Why Censors Are Scared of Jia Zhangke’s Film

Why Censors Are Scared of Jia Zhangke’s Film

Chinese film director Jia Zhangke, whose lastest film A Touch of Sin has been censored on mainland China and prevented from entering the Oscars, explains why the Chinese authorities have clamped down on his award-winning film. China Real Time reports:

“In theory, it will definitely show. In reality? I talk to [film regulators] basically once every two weeks,” Mr. Jia told China Real Time in a recent interview. He said the film had been basically approved by censors months ago but was still awaiting a final OK. “The official side is a little anxious. [They think] maybe the audience won’t be able to take it. Maybe there will be negative reactions.”

[…] “A Touch of Sin” tells the stories of four people—a villager locked in struggle with corrupt officials and businessmen; a migrant who returns home and ends up hunting the local wealthy; a sauna receptionist who is assaulted by a client; and an unhappy factory worker—all of whom crack under the pressure of injustice and indifference.  It’s unusually blunt fare for a Chinese film based largely on real-life stories that spread on Sina Weibo, the popular microblogging platform that has come to serve as both a virtual town square and an alternative, less tightly managed news source.

[…] The director dismissed as “naïve” the argument, often put forth by censors, that Chinese people need to be protected from reality online and in the cinema because it might lead to social disorder.  “Life can’t be full of happiness. Culture ought to have a certain load-bearing capacity,” he said [Source]

Despite Jia’s attempts to protect the film from piracy, a pirated version has been leaked online. From The Hollywood Reporter:

An early version of Chinese director Jia Zhangke‘s critically acclaimed film A Touch of Sin turned up on top piracy sites over the weekend. On torrent providers such as The Pirate Bay, the illegal copy has already logged thousands of downloads.

[…] So far, the pirated copy of the film, which doesn’t include subtitles, presents viewers — whether Chinese or international — with some considerable linguistic barriers. The movie’s multiple narratives take place in four far-flung regions of China, from the booming southern megalopolis of Guangzhou to the northern mountainous province of Shanxi. To fully comprehend the film, a viewer would need to understand four Chinese dialects.

Jia says he and his backers at Shanghai Film Studio are pushing on with their campaign to sway the censors.

“I have been working hard to get the movie in theaters.
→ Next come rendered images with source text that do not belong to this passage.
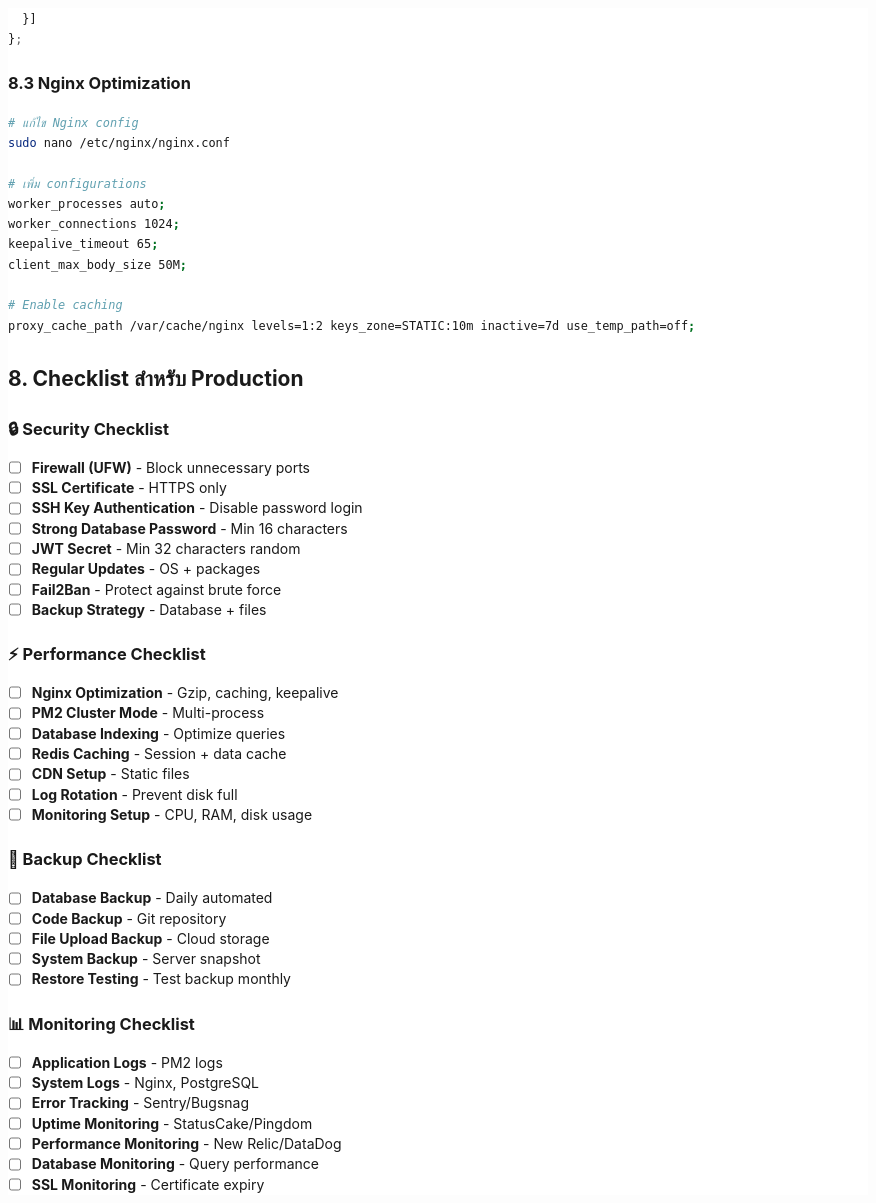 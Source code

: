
 ```javascript
  }]
};
```

### 8.3 Nginx Optimization
```bash
# แก้ไข Nginx config
sudo nano /etc/nginx/nginx.conf

# เพิ่ม configurations
worker_processes auto;
worker_connections 1024;
keepalive_timeout 65;
client_max_body_size 50M;

# Enable caching
proxy_cache_path /var/cache/nginx levels=1:2 keys_zone=STATIC:10m inactive=7d use_temp_path=off;
```

## 8. Checklist สำหรับ Production

### 🔒 Security Checklist
- [ ] **Firewall (UFW)** - Block unnecessary ports
- [ ] **SSL Certificate** - HTTPS only
- [ ] **SSH Key Authentication** - Disable password login
- [ ] **Strong Database Password** - Min 16 characters
- [ ] **JWT Secret** - Min 32 characters random
- [ ] **Regular Updates** - OS + packages
- [ ] **Fail2Ban** - Protect against brute force
- [ ] **Backup Strategy** - Database + files

### ⚡ Performance Checklist
- [ ] **Nginx Optimization** - Gzip, caching, keepalive
- [ ] **PM2 Cluster Mode** - Multi-process
- [ ] **Database Indexing** - Optimize queries
- [ ] **Redis Caching** - Session + data cache
- [ ] **CDN Setup** - Static files
- [ ] **Log Rotation** - Prevent disk full
- [ ] **Monitoring Setup** - CPU, RAM, disk usage

### 🔄 Backup Checklist
- [ ] **Database Backup** - Daily automated
- [ ] **Code Backup** - Git repository
- [ ] **File Upload Backup** - Cloud storage
- [ ] **System Backup** - Server snapshot
- [ ] **Restore Testing** - Test backup monthly

### 📊 Monitoring Checklist
- [ ] **Application Logs** - PM2 logs
- [ ] **System Logs** - Nginx, PostgreSQL
- [ ] **Error Tracking** - Sentry/Bugsnag
- [ ] **Uptime Monitoring** - StatusCake/Pingdom
- [ ] **Performance Monitoring** - New Relic/DataDog
- [ ] **Database Monitoring** - Query performance
- [ ] **SSL Monitoring** - Certificate expiry
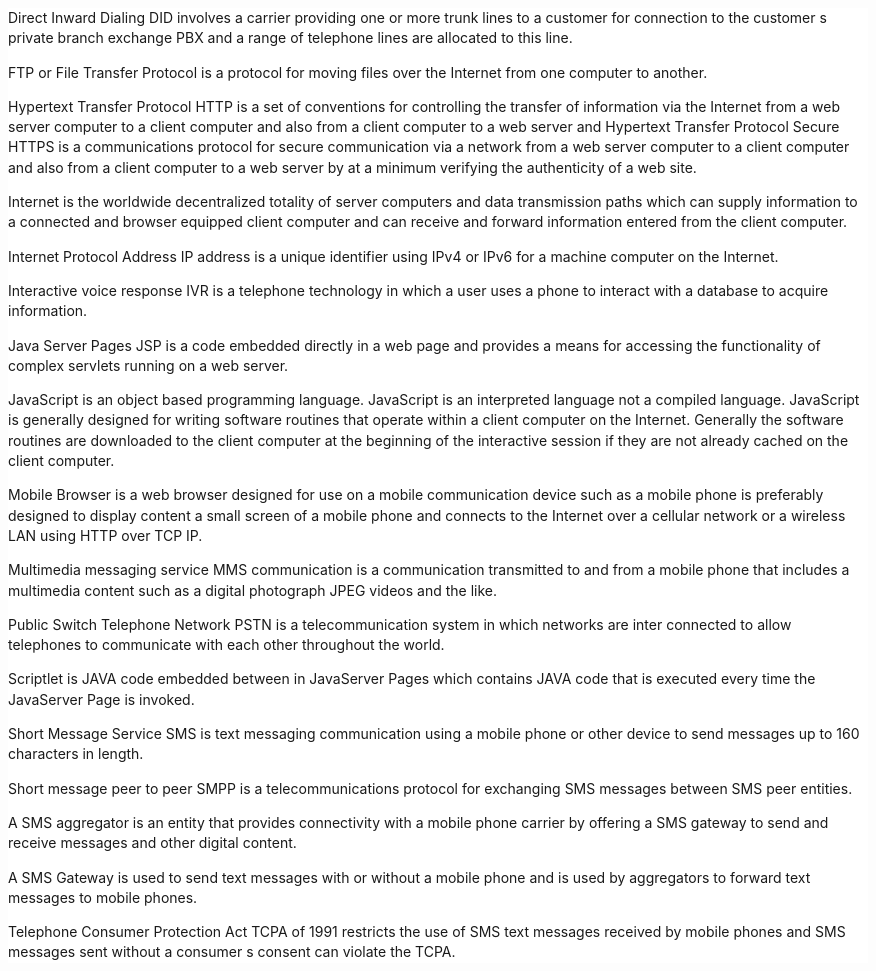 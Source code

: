 Direct Inward Dialing DID involves a carrier providing one or more trunk lines to a customer for connection to the customer s private branch exchange PBX and a range of telephone lines are allocated to this line.

FTP or File Transfer Protocol is a protocol for moving files over the Internet from one computer to another.

Hypertext Transfer Protocol HTTP is a set of conventions for controlling the transfer of information via the Internet from a web server computer to a client computer and also from a client computer to a web server and Hypertext Transfer Protocol Secure HTTPS is a communications protocol for secure communication via a network from a web server computer to a client computer and also from a client computer to a web server by at a minimum verifying the authenticity of a web site.

Internet is the worldwide decentralized totality of server computers and data transmission paths which can supply information to a connected and browser equipped client computer and can receive and forward information entered from the client computer.

Internet Protocol Address IP address is a unique identifier using IPv4 or IPv6 for a machine computer on the Internet.

Interactive voice response IVR is a telephone technology in which a user uses a phone to interact with a database to acquire information.

Java Server Pages JSP is a code embedded directly in a web page and provides a means for accessing the functionality of complex servlets running on a web server.

JavaScript is an object based programming language. JavaScript is an interpreted language not a compiled language. JavaScript is generally designed for writing software routines that operate within a client computer on the Internet. Generally the software routines are downloaded to the client computer at the beginning of the interactive session if they are not already cached on the client computer.

Mobile Browser is a web browser designed for use on a mobile communication device such as a mobile phone is preferably designed to display content a small screen of a mobile phone and connects to the Internet over a cellular network or a wireless LAN using HTTP over TCP IP.

Multimedia messaging service MMS communication is a communication transmitted to and from a mobile phone that includes a multimedia content such as a digital photograph JPEG videos and the like.

Public Switch Telephone Network PSTN is a telecommunication system in which networks are inter connected to allow telephones to communicate with each other throughout the world.

Scriptlet is JAVA code embedded between in JavaServer Pages which contains JAVA code that is executed every time the JavaServer Page is invoked.

Short Message Service SMS is text messaging communication using a mobile phone or other device to send messages up to 160 characters in length.

Short message peer to peer SMPP is a telecommunications protocol for exchanging SMS messages between SMS peer entities.

A SMS aggregator is an entity that provides connectivity with a mobile phone carrier by offering a SMS gateway to send and receive messages and other digital content.

A SMS Gateway is used to send text messages with or without a mobile phone and is used by aggregators to forward text messages to mobile phones.

Telephone Consumer Protection Act TCPA of 1991 restricts the use of SMS text messages received by mobile phones and SMS messages sent without a consumer s consent can violate the TCPA.
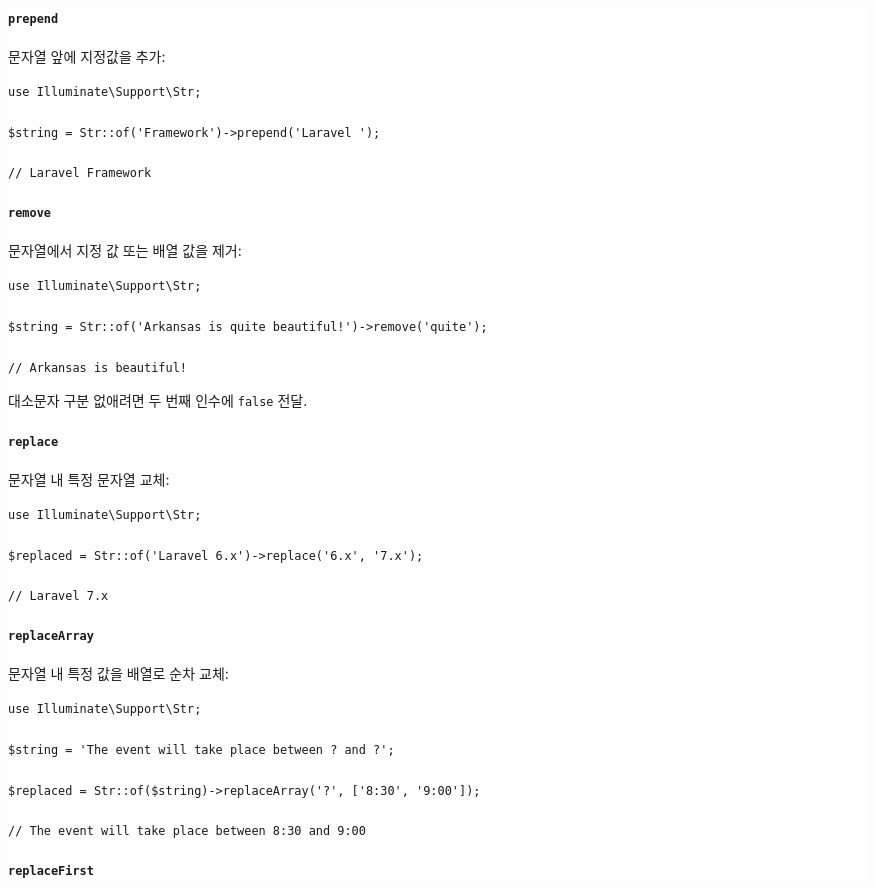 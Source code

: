 <a name="method-fluent-str-prepend"></a>
#### `prepend`

문자열 앞에 지정값을 추가:

```
use Illuminate\Support\Str;

$string = Str::of('Framework')->prepend('Laravel ');

// Laravel Framework
```

<a name="method-fluent-str-remove"></a>
#### `remove`

문자열에서 지정 값 또는 배열 값을 제거:

```
use Illuminate\Support\Str;

$string = Str::of('Arkansas is quite beautiful!')->remove('quite');

// Arkansas is beautiful!
```

대소문자 구분 없애려면 두 번째 인수에 `false` 전달.

<a name="method-fluent-str-replace"></a>
#### `replace`

문자열 내 특정 문자열 교체:

```
use Illuminate\Support\Str;

$replaced = Str::of('Laravel 6.x')->replace('6.x', '7.x');

// Laravel 7.x
```

<a name="method-fluent-str-replace-array"></a>
#### `replaceArray`

문자열 내 특정 값을 배열로 순차 교체:

```
use Illuminate\Support\Str;

$string = 'The event will take place between ? and ?';

$replaced = Str::of($string)->replaceArray('?', ['8:30', '9:00']);

// The event will take place between 8:30 and 9:00
```

<a name="method-fluent-str-replace-first"></a>
#### `replaceFirst`
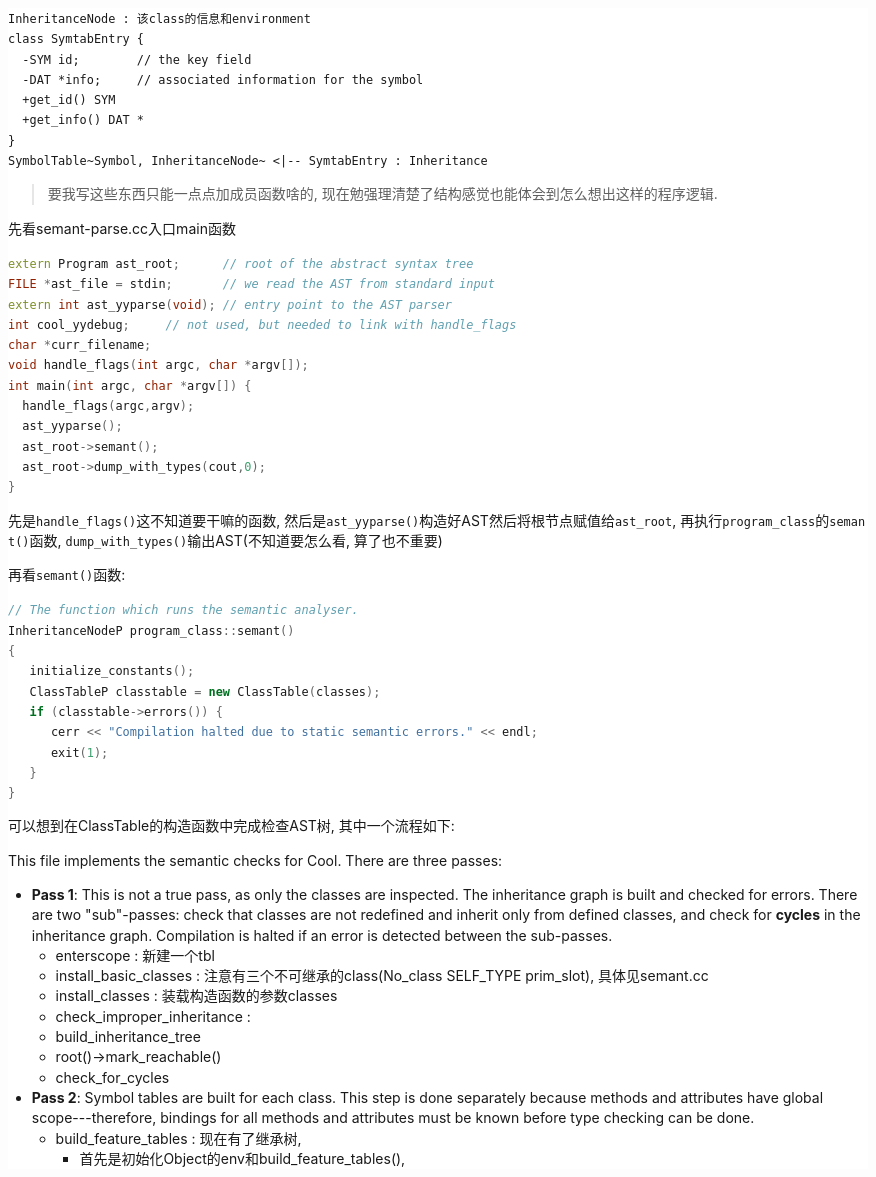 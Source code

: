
 ```mermaid
InheritanceNode : 该class的信息和environment
class SymtabEntry {
  -SYM id;        // the key field
  -DAT *info;     // associated information for the symbol
  +get_id() SYM
  +get_info() DAT *
}
SymbolTable~Symbol, InheritanceNode~ <|-- SymtabEntry : Inheritance
```

> 要我写这些东西只能一点点加成员函数啥的, 现在勉强理清楚了结构感觉也能体会到怎么想出这样的程序逻辑. 

先看semant-parse.cc入口main函数

```c++
extern Program ast_root;      // root of the abstract syntax tree
FILE *ast_file = stdin;       // we read the AST from standard input
extern int ast_yyparse(void); // entry point to the AST parser
int cool_yydebug;     // not used, but needed to link with handle_flags
char *curr_filename;
void handle_flags(int argc, char *argv[]);
int main(int argc, char *argv[]) {
  handle_flags(argc,argv);
  ast_yyparse();
  ast_root->semant();
  ast_root->dump_with_types(cout,0);
}
```

先是`handle_flags()`这不知道要干嘛的函数, 然后是`ast_yyparse()`构造好AST然后将根节点赋值给`ast_root`, 再执行`program_class`的`semant()`函数, `dump_with_types()`输出AST(不知道要怎么看, 算了也不重要)

再看`semant()`函数:

```c++
// The function which runs the semantic analyser.
InheritanceNodeP program_class::semant()
{
   initialize_constants();
   ClassTableP classtable = new ClassTable(classes);
   if (classtable->errors()) {
      cerr << "Compilation halted due to static semantic errors." << endl;
      exit(1);
   }
}
```

可以想到在ClassTable的构造函数中完成检查AST树, 其中一个流程如下:

This file implements the semantic checks for Cool.  There are three passes:
-   **Pass 1**: This is not a true pass, as only the classes are inspected. The inheritance graph is built and checked for errors.  There are two "sub"-passes: check that classes are not redefined and inherit only from defined classes, and check for **cycles** in the inheritance graph.  Compilation is halted if an error is detected between the sub-passes.
    -   enterscope : 新建一个tbl
    -   install_basic_classes : 注意有三个不可继承的class(No_class SELF_TYPE prim_slot), 具体见semant.cc
    -   install_classes : 装载构造函数的参数classes
    -   check_improper_inheritance : 
    -   build_inheritance_tree
    -   root()->mark_reachable()
    -   check_for_cycles
-   **Pass 2**: Symbol tables are built for each class.  This step is done separately because methods and attributes have global scope---therefore, bindings for all methods and attributes must be known before type checking can be done.
    -   build_feature_tables : 现在有了继承树, 
        -   首先是初始化Object的env和build_feature_tables(),  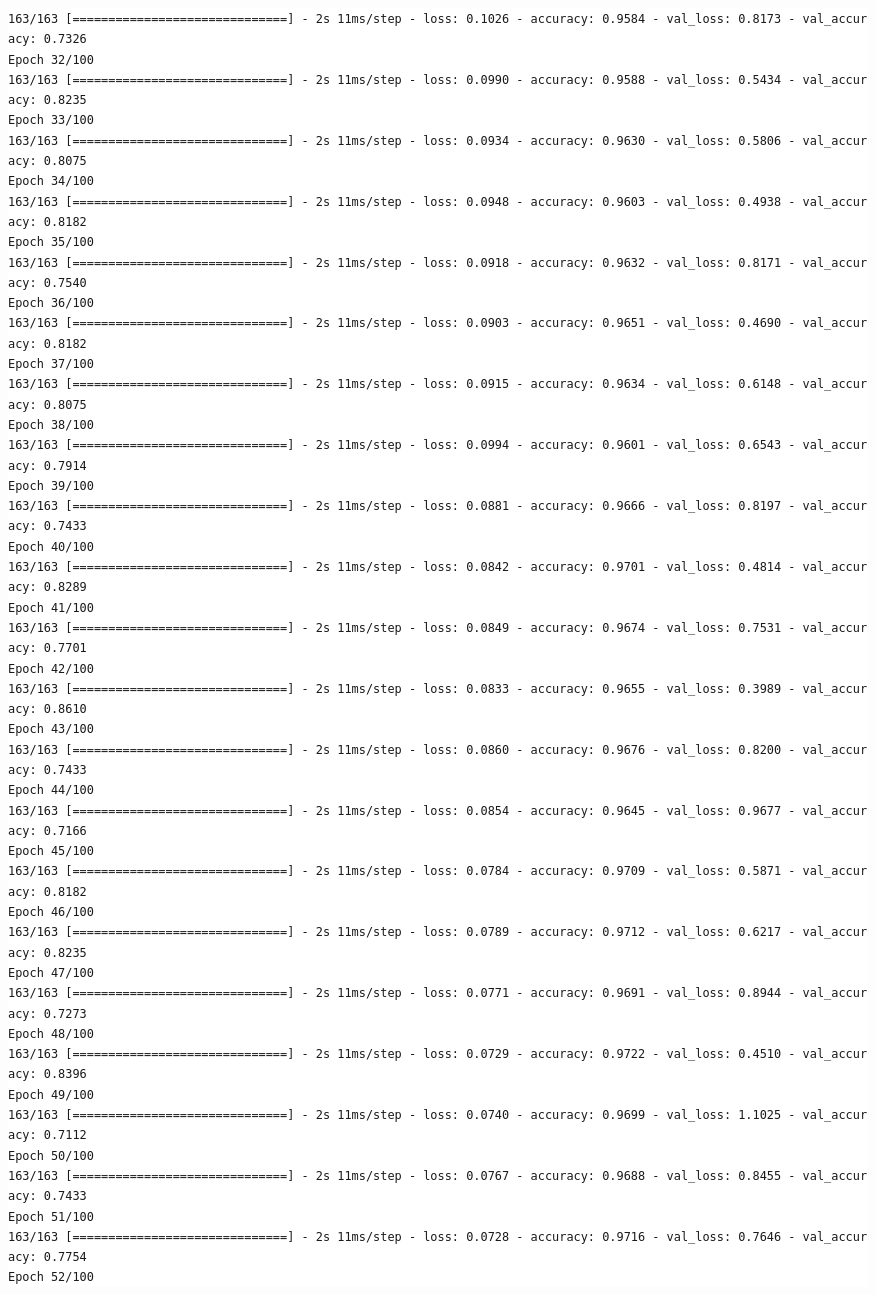     163/163 [==============================] - 2s 11ms/step - loss: 0.1026 - accuracy: 0.9584 - val_loss: 0.8173 - val_accuracy: 0.7326
    Epoch 32/100
    163/163 [==============================] - 2s 11ms/step - loss: 0.0990 - accuracy: 0.9588 - val_loss: 0.5434 - val_accuracy: 0.8235
    Epoch 33/100
    163/163 [==============================] - 2s 11ms/step - loss: 0.0934 - accuracy: 0.9630 - val_loss: 0.5806 - val_accuracy: 0.8075
    Epoch 34/100
    163/163 [==============================] - 2s 11ms/step - loss: 0.0948 - accuracy: 0.9603 - val_loss: 0.4938 - val_accuracy: 0.8182
    Epoch 35/100
    163/163 [==============================] - 2s 11ms/step - loss: 0.0918 - accuracy: 0.9632 - val_loss: 0.8171 - val_accuracy: 0.7540
    Epoch 36/100
    163/163 [==============================] - 2s 11ms/step - loss: 0.0903 - accuracy: 0.9651 - val_loss: 0.4690 - val_accuracy: 0.8182
    Epoch 37/100
    163/163 [==============================] - 2s 11ms/step - loss: 0.0915 - accuracy: 0.9634 - val_loss: 0.6148 - val_accuracy: 0.8075
    Epoch 38/100
    163/163 [==============================] - 2s 11ms/step - loss: 0.0994 - accuracy: 0.9601 - val_loss: 0.6543 - val_accuracy: 0.7914
    Epoch 39/100
    163/163 [==============================] - 2s 11ms/step - loss: 0.0881 - accuracy: 0.9666 - val_loss: 0.8197 - val_accuracy: 0.7433
    Epoch 40/100
    163/163 [==============================] - 2s 11ms/step - loss: 0.0842 - accuracy: 0.9701 - val_loss: 0.4814 - val_accuracy: 0.8289
    Epoch 41/100
    163/163 [==============================] - 2s 11ms/step - loss: 0.0849 - accuracy: 0.9674 - val_loss: 0.7531 - val_accuracy: 0.7701
    Epoch 42/100
    163/163 [==============================] - 2s 11ms/step - loss: 0.0833 - accuracy: 0.9655 - val_loss: 0.3989 - val_accuracy: 0.8610
    Epoch 43/100
    163/163 [==============================] - 2s 11ms/step - loss: 0.0860 - accuracy: 0.9676 - val_loss: 0.8200 - val_accuracy: 0.7433
    Epoch 44/100
    163/163 [==============================] - 2s 11ms/step - loss: 0.0854 - accuracy: 0.9645 - val_loss: 0.9677 - val_accuracy: 0.7166
    Epoch 45/100
    163/163 [==============================] - 2s 11ms/step - loss: 0.0784 - accuracy: 0.9709 - val_loss: 0.5871 - val_accuracy: 0.8182
    Epoch 46/100
    163/163 [==============================] - 2s 11ms/step - loss: 0.0789 - accuracy: 0.9712 - val_loss: 0.6217 - val_accuracy: 0.8235
    Epoch 47/100
    163/163 [==============================] - 2s 11ms/step - loss: 0.0771 - accuracy: 0.9691 - val_loss: 0.8944 - val_accuracy: 0.7273
    Epoch 48/100
    163/163 [==============================] - 2s 11ms/step - loss: 0.0729 - accuracy: 0.9722 - val_loss: 0.4510 - val_accuracy: 0.8396
    Epoch 49/100
    163/163 [==============================] - 2s 11ms/step - loss: 0.0740 - accuracy: 0.9699 - val_loss: 1.1025 - val_accuracy: 0.7112
    Epoch 50/100
    163/163 [==============================] - 2s 11ms/step - loss: 0.0767 - accuracy: 0.9688 - val_loss: 0.8455 - val_accuracy: 0.7433
    Epoch 51/100
    163/163 [==============================] - 2s 11ms/step - loss: 0.0728 - accuracy: 0.9716 - val_loss: 0.7646 - val_accuracy: 0.7754
    Epoch 52/100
It is something worth doing, and I won’t stop trying,” he posted to his Sina Weibo account. [Source]

Jiayang Fan at The New Yorker looks at how Jia Zhangke’s A Touch of Sin speaks to the dynamics of “violence and vengeance” in contemporary Chinese society, particularly as it pertains to the knife attack at the recent Kunming Railway Station which left twenty-nine people dead and many more wounded.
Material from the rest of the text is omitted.